И тут появляется простая дева Феврония, олицетворение народной мудрости, таланта, мистической силы.
Используя все свои чудесные знания, Феврония изготавливает снадобье и начинает лечить Петра. Поначалу Петр не хочет жениться на простой, кроткой девушке, но постепенно, познавая ее чистую душу, ту благодать, что исходит от нее, влюбляется и женится. Чванливые жены бояр не принимают «простушку» — и тогда Петр и Феврония уединяются, живут простой жизнью, полной счастья и даже чудес. Жерди в их ограде расцветают, а они сами легко разгадывают мысли встречных.
Любовь их трогательна и помогает выжить, а в конце концов — и в этом главная идея сочинения — по-своему одолевает и смерть.
Почувствовав смерть, они сделали общий гроб. Приняли монашество, но оказались в разных монастырях. Когда Петр стал умирать, послал людей — призвать Февронию: «Умри вместе со мной!»
Феврония в это время праведно несла монашескую службу, вышивала для Храма Богородицы «воздух» (покрывало) для святой чаши, и передала Петру, что сначала должна закончить работу. Петр позвал ее второй раз — и снова она не смогла оставить работу. Такой «троекратный заход», когда главное случается лишь с третьего раза, весьма распространен как в древней литературе, так и в теперешней. В третий раз Петр передал ей: «Уже хочу умереть и не жду тебя»[7].
Феврония дошила покрывало, потом — это описано очень подробно — воткнула иголку, обмотала ниткой и послала сказать Петру, что готова умереть вместе с ним.
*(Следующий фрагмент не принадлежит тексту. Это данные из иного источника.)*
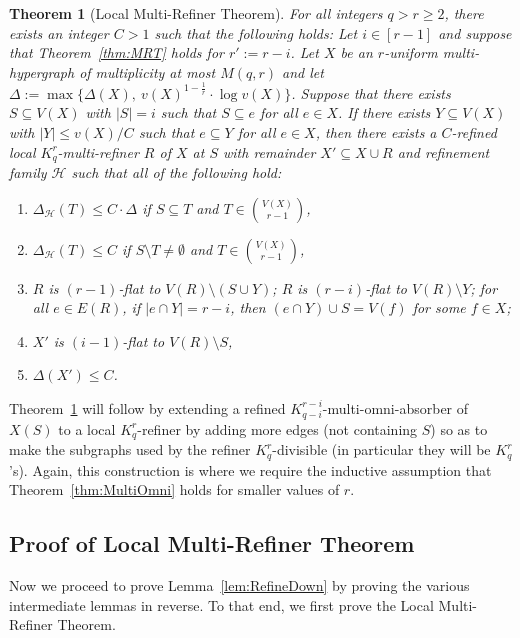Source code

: \documentclass[11pt]{article}
\newcounter{i}
\theoremstyle{plain}
\newtheorem{thm}{Theorem}[section]
\theoremstyle{plain} %
\theoremstyle{definition}
\begin{document}
\begin{thm}[Local Multi-Refiner Theorem]\label{thm:MLRT}
For all integers $q > r \ge 2$, there exists an integer $C > 1$ such that the following holds: Let $i\in [r-1]$ and suppose that Theorem~\ref{thm:MRT} holds for $r':=r-i$. Let $X$ be an $r$-uniform multi-hypergraph of multiplicity at most $M(q,r)$ and let $\Delta:= \max\{\Delta(X),~v(X)^{1-\frac{1}{r}}\cdot \log v(X)\}$. Suppose that there exists $S\subseteq V(X)$ with $|S|=i$ such that $S\subseteq e$ for all $e\in X$. If there exists $Y\subseteq V(X)$ with $|Y|\le  v(X)/C$ such that $e\subseteq Y$ for all $e\in X$, then there exists a $C$-refined local $K_q^r$-multi-refiner $R$ of $X$ at $S$ with remainder $X'\subseteq X\cup R$ and refinement family $\mathcal{H}$ such that all of the following hold: 
\begin{enumerate}
    \item[(1)] $\Delta_{\mathcal{H}}(T) \le C \cdot \Delta$ if $S\subseteq T$ and $T\in \binom{V(X)}{r-1}$,
    \item[(2)] $\Delta_{\mathcal{H}}(T) \le C$ if $S\setminus T\ne \emptyset$ and $T\in \binom{V(X)}{r-1}$,
    \item[(3)] $R$ is $(r-1)$-flat to $V(R)\setminus (S\cup Y)$; $R$ is $(r-i)$-flat to $V(R)\setminus Y$; for all $e\in E(R)$, if $|e\cap Y|=r-i$, then $(e\cap Y)\cup S = V(f)$ for some $f\in X$; 
    \item[(4)] $X'$ is $(i-1)$-flat to $V(R)\setminus S$,
    \item[(5)] $\Delta(X')\le C$.
\end{enumerate}      
\end{thm}

Theorem~\ref{thm:MLRT} will follow by extending a refined $K_{q-i}^{r-i}$-multi-omni-absorber of $X(S)$ to a local $K_q^r$-refiner by adding more edges (not containing $S$) so as to make the subgraphs used by the refiner $K_q^r$-divisible (in particular they will be $K_q^r$'s). Again, this construction is where we require the inductive assumption that Theorem~\ref{thm:MultiOmni} holds for smaller values of $r$. 

\subsection{Proof of Local Multi-Refiner Theorem}

Now we proceed to prove Lemma~\ref{lem:RefineDown} by proving the various intermediate lemmas in reverse. To that end, we first prove the Local Multi-Refiner Theorem. 
\end{document}
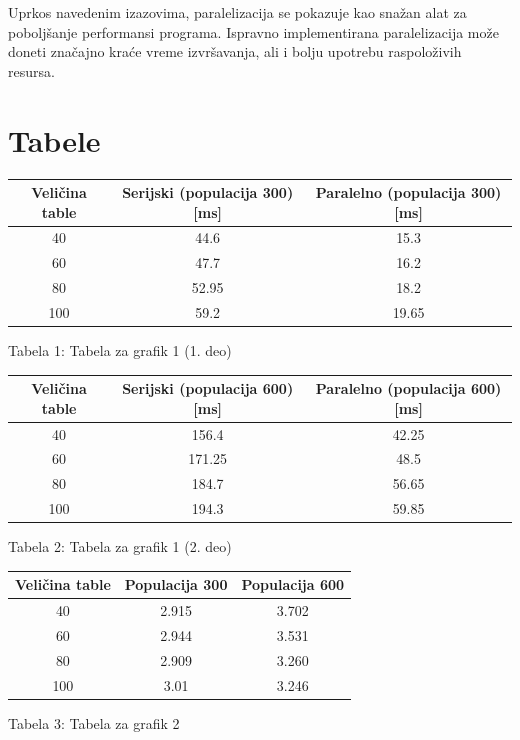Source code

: \documentclass[12pt, a4paper]{article}
\begin{document}
	Uprkos navedenim izazovima, paralelizacija se pokazuje kao snažan alat za poboljšanje performansi programa. Ispravno implementirana paralelizacija može doneti značajno kraće vreme izvršavanja, ali i bolju upotrebu raspoloživih resursa.
	
	\newpage
	
	\section{Tabele}
	
	\begin{center}
		\begin{tabular}{||c c c||} 
			\hline
			Veličina table & Serijski (populacija 300) [ms] & Paralelno (populacija 300) [ms] \\ [0.5ex] 
			\hline\hline
			40 & 44.6 & 15.3 \\ 
			\hline
			60 & 47.7 & 16.2 \\
			\hline
			80 & 52.95 & 18.2 \\
			\hline
			100 & 59.2 & 19.65 \\
			\hline
		\end{tabular}
	\end{center}
	\begin{center}
		Tabela 1: Tabela za grafik 1 (1. deo)
	\end{center}

	\begin{center}
		\begin{tabular}{||c c c||} 
			\hline
			Veličina table & Serijski (populacija 600) [ms] & Paralelno (populacija 600) [ms] \\ [0.5ex] 
			\hline\hline
			40 & 156.4 & 42.25 \\ 
			\hline
			60 & 171.25 & 48.5 \\
			\hline
			80 & 184.7 & 56.65 \\
			\hline
			100 & 194.3 & 59.85 \\
			\hline
		\end{tabular}
	\end{center}
	\begin{center}
		Tabela 2: Tabela za grafik 1 (2. deo)
	\end{center}

	\begin{center}
		\begin{tabular}{||c c c||} 
			\hline
			Veličina table & Populacija 300 & Populacija 600 \\ [0.5ex] 
			\hline\hline
			40 & 2.915 & 3.702 \\ 
			\hline
			60 & 2.944 & 3.531 \\
			\hline
			80 & 2.909 & 3.260 \\
			\hline
			100 & 3.01 & 3.246 \\
			\hline
		\end{tabular}
	\end{center}
	\begin{center}
		Tabela 3: Tabela za grafik 2
	\end{center}
\end{document}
Лихачев в своем исследовании подчеркивает значительность этого «действа» с иголкой и ниткой. Это и символ земных трудов, которые нужно завершить перед кончиной, и потрясающей точности реалистическая деталь. В этом повествовании такая деталь выглядит находкой, прорывом в будущую литературу — поскольку столь реалистические, бытовые детали прежде в летописях не встречались.
Феврония пришла к Петру, и они умерли вместе. Но их положили, как водится, в разные гробы. Однако наутро они оказались в одном гробу. Так их и похоронили. Смерть взяла свое — но любовь восторжествовала над смертью. Таков великий смысл этого замечательного сочинения. В XV веке в Муроме появился культ Петра и Февронии. На иконах Феврония обычно изображалась ткущей полотно, а перед ней скакал заяц, олицетворяющий ее связь с всемогущими силами природы.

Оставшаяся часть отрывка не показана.